─── DATASET EXCERPTS ───

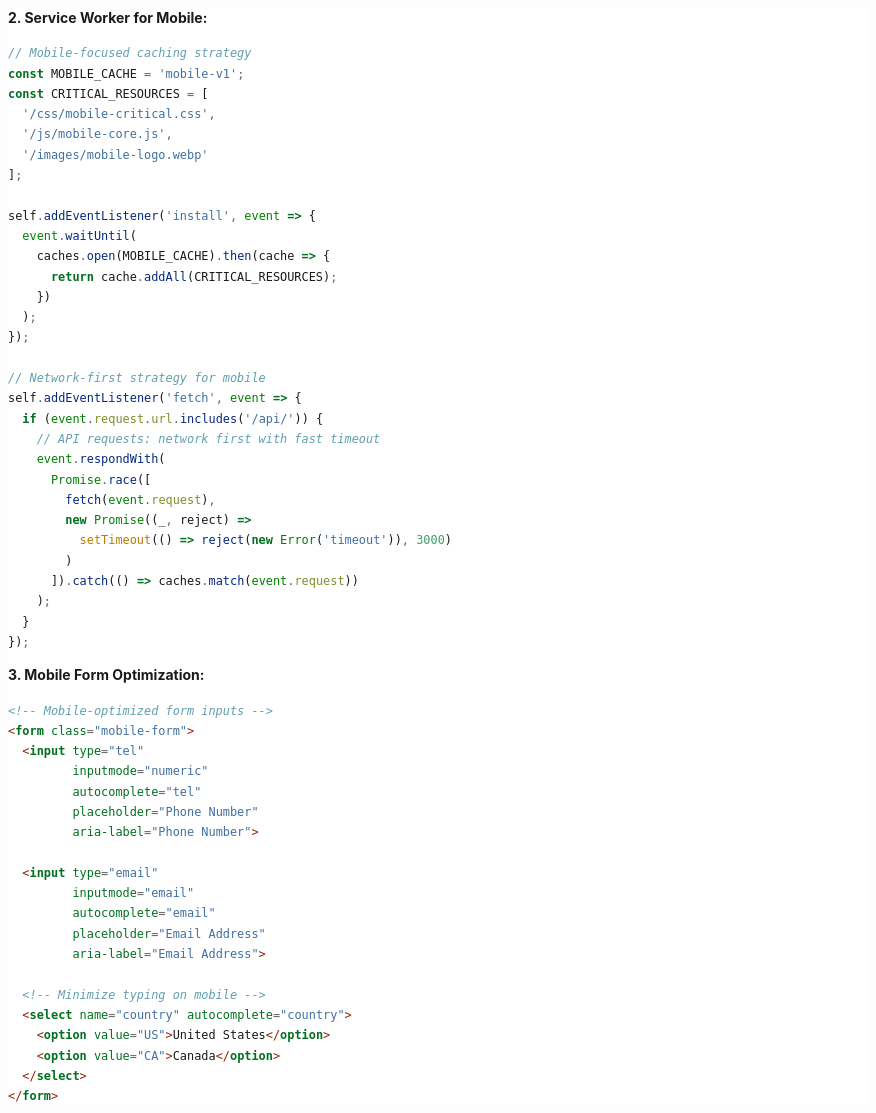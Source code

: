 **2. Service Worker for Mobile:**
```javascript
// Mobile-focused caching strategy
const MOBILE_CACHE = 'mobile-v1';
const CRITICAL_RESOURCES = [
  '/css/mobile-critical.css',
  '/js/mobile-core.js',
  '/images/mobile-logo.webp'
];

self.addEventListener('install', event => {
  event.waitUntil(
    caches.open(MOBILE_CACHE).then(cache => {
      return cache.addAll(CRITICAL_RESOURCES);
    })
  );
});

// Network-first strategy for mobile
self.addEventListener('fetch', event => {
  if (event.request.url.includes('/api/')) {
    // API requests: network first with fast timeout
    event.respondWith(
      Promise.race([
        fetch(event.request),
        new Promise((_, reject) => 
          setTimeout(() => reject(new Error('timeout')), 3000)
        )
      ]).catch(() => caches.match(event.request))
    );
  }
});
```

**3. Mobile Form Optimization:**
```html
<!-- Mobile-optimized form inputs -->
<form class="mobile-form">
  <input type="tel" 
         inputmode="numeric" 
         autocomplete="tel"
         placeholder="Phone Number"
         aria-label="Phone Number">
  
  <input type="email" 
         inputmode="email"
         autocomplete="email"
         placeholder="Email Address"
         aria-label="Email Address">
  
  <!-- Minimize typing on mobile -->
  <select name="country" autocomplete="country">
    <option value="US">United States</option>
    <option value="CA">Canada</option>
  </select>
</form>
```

───
─── DATASET EXCERPTS ───

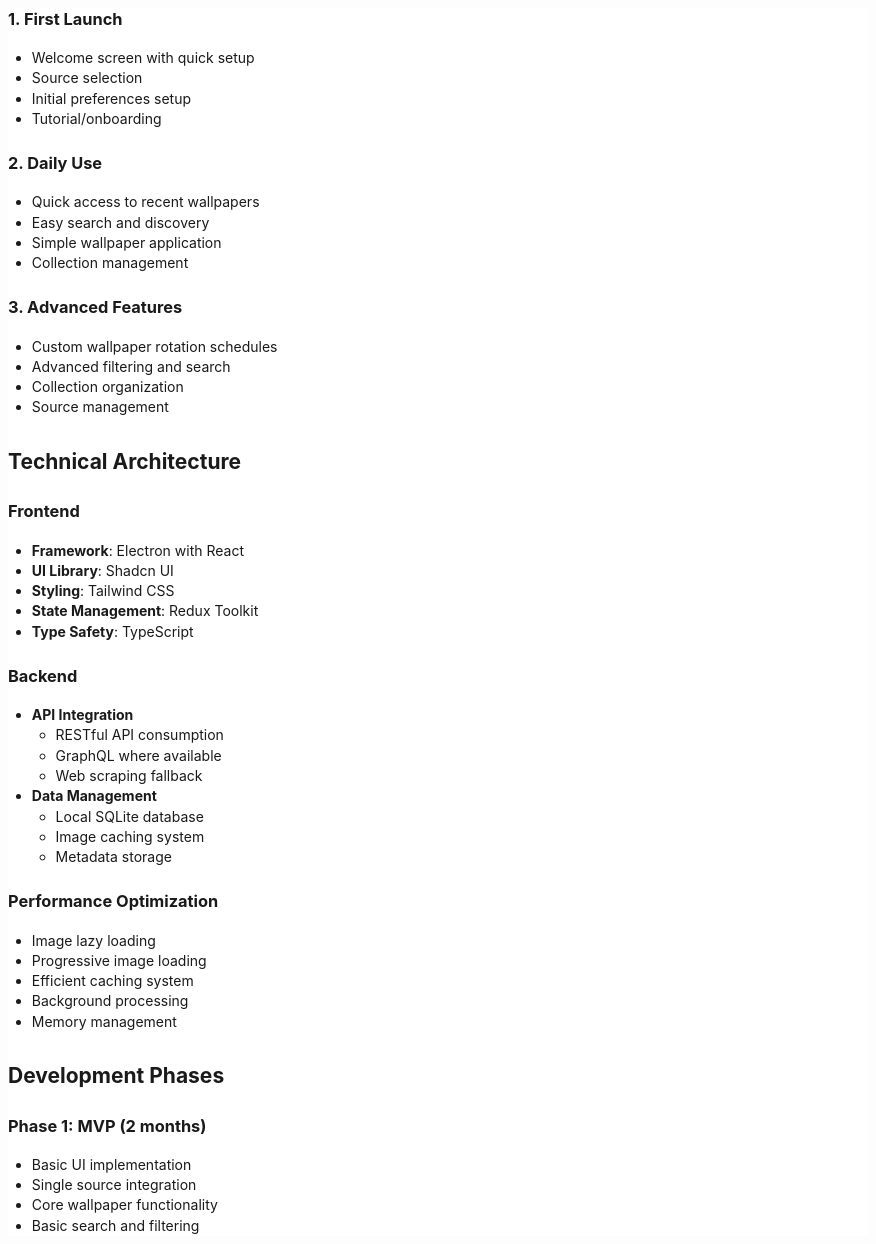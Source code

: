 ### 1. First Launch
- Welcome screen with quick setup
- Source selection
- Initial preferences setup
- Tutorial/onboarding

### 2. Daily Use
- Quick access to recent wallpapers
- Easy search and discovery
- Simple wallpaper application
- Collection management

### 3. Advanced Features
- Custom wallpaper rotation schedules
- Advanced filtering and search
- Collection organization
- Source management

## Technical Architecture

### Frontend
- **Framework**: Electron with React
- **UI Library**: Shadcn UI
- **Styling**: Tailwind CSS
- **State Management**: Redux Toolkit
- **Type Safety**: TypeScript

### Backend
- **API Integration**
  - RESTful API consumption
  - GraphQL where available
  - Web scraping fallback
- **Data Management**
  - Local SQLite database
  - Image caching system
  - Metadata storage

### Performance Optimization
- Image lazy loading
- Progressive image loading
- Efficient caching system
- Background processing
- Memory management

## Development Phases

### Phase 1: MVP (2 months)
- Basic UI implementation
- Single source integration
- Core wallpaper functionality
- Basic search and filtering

───
─── DATASET EXCERPTS ───

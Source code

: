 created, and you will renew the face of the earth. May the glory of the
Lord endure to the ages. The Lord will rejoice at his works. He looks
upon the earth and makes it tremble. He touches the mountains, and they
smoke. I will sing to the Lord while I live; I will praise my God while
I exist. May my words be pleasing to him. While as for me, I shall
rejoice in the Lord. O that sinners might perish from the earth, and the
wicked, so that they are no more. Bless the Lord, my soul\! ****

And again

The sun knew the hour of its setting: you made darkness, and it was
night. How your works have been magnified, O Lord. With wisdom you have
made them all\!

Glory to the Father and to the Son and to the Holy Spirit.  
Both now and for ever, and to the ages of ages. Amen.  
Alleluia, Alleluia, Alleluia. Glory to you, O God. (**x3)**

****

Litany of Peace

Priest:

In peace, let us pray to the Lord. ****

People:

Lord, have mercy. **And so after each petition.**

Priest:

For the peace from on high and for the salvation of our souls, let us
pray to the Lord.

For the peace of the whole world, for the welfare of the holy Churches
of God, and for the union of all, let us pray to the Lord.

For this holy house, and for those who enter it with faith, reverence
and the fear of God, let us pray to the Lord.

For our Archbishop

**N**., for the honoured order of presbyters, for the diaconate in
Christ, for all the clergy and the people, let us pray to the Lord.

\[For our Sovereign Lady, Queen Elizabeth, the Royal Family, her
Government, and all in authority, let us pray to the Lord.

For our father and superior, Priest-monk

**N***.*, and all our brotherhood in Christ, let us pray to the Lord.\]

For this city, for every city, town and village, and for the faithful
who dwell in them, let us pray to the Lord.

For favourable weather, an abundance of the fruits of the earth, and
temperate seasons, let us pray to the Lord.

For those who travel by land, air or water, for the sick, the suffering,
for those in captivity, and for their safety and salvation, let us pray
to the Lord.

───

__WORK TO COMPLETE__.
For every line above with the word "Advanced" in it, make a copy.

__ANSWER SPACE__.
### 3. Advanced Features
- Advanced filtering and search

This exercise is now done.